══ GIVEN INFORMATION ══

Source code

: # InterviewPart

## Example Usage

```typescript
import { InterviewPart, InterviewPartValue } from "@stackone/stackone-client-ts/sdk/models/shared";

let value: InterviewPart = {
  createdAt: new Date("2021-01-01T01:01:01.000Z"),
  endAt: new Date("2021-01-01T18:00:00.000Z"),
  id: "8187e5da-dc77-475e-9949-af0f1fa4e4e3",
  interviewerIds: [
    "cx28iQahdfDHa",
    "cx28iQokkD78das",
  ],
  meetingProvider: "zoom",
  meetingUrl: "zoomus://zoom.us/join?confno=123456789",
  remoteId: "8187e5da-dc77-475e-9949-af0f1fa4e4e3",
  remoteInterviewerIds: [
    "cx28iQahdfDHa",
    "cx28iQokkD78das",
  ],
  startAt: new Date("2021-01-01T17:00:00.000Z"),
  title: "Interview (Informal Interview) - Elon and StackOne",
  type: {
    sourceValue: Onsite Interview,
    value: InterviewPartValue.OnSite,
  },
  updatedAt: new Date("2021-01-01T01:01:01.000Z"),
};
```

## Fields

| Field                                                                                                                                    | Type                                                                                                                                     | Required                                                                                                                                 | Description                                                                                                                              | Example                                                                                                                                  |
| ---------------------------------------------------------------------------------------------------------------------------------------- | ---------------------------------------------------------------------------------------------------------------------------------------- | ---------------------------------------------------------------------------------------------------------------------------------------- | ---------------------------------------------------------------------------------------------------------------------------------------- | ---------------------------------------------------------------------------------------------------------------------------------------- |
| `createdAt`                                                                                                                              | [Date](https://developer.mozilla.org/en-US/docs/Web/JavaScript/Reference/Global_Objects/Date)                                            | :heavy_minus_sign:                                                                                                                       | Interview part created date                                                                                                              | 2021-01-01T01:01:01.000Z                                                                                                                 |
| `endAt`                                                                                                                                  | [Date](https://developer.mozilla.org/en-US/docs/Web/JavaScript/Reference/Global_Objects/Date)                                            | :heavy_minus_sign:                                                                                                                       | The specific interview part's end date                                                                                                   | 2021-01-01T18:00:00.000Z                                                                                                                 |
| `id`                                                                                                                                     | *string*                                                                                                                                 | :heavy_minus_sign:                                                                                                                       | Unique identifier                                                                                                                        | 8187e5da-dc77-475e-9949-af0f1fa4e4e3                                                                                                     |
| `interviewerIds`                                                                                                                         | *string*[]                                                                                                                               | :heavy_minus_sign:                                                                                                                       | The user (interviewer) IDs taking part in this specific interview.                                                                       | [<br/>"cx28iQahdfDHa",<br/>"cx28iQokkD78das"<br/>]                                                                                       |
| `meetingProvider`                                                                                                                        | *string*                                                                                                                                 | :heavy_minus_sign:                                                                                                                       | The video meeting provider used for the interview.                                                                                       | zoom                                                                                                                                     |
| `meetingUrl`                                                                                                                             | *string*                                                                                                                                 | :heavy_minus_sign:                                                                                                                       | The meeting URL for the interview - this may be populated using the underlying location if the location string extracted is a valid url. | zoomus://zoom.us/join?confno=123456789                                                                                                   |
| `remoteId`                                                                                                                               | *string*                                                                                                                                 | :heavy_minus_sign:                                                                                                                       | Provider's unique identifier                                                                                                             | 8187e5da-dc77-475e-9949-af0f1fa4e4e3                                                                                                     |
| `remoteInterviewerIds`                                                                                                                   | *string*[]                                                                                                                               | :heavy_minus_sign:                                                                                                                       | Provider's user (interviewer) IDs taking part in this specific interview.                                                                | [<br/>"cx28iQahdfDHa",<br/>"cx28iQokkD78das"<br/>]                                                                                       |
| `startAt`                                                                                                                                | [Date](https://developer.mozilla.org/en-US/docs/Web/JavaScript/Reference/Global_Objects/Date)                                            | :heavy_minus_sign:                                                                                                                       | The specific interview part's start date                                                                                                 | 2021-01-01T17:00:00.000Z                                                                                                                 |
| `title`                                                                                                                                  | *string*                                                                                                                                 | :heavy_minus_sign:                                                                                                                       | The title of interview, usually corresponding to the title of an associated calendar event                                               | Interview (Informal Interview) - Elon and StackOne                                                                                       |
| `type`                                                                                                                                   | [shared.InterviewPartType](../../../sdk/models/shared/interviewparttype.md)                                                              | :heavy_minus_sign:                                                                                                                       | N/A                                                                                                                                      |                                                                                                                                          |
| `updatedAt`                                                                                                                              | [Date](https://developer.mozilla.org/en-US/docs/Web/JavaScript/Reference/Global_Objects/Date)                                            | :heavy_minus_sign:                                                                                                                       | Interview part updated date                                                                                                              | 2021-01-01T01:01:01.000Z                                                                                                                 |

═══

WHAT TO WORK ON:
Return only the number of lines in the data above that include the word "endAt".

RESPONSE FOR THIS EXERCISE:
2